Charles cared not; sail’d they to England;
The remaining loves tired of French sands,
Return’d they to their homeland, to Oxfordshire,
Sorely missing that European tour,
But onward did continue their studies—
Really, Rochester drank with his buddies;
Meanwhile, Moreton invested in books,
Each to their whims; a friendship forsook,
Pity, soon forgot; degrees they now held,
Through the next decade of life they propelled.
Pleasure, drink: dominated Wilmot,
Literally went out with a bang, that clot!
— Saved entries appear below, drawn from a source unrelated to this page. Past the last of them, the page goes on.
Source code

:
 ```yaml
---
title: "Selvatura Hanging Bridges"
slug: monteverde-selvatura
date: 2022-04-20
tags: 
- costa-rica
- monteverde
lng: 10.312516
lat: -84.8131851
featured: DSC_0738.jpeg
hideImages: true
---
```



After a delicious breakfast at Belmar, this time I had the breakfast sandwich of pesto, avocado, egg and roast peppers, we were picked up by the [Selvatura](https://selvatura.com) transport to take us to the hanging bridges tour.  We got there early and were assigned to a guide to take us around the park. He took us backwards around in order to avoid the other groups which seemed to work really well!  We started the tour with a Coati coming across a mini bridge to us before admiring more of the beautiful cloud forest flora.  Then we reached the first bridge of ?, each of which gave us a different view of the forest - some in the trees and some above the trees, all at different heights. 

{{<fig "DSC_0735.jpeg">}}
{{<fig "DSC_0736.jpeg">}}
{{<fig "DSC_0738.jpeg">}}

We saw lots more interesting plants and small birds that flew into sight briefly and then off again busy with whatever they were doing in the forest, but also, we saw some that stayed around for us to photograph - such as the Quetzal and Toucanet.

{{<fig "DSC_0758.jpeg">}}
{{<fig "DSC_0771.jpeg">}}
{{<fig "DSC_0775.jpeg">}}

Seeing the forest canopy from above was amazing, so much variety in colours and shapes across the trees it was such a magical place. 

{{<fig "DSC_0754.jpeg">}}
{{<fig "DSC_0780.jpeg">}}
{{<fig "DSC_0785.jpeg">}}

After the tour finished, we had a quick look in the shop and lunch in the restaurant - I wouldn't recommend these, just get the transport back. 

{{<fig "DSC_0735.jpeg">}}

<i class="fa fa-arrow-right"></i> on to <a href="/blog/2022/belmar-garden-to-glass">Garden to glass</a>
The world knew not a better hedonist,
Mist’d all eyes his death did; he was missed,
By Moreton and King Charles most of all,
Embracing in those mausoleum halls;
But from that sorrow arose merriment,
Fescennine love reborn, to Cat’s discontent,
Moreton ascended to the King’s fav’rite,
Golden, sunlit bond, none so close-knit.
Moreton with honours Charles did bestow:
Land in Summertown, Oxford; a chateau,
Its view: French shores three Cavaliers once shar’d;
An Oxford road named Moreton, King declar’d,
And lastly: a certain three-headed bathtub;
An old Moreton’d soak, after supper club;
That rake liv’d hap’ly into late years;
At the funeral said the mourners’ cheers:
“Woe! That sinecure gone so premature,
An epicure ‘mpassion’d with such rigour;
May ‘is mem’ry be bless’d, we shall assure:
With his white, well-wigg’d tow’ring coiffure,
Lord Reginald Moreton of Oxfordshire.”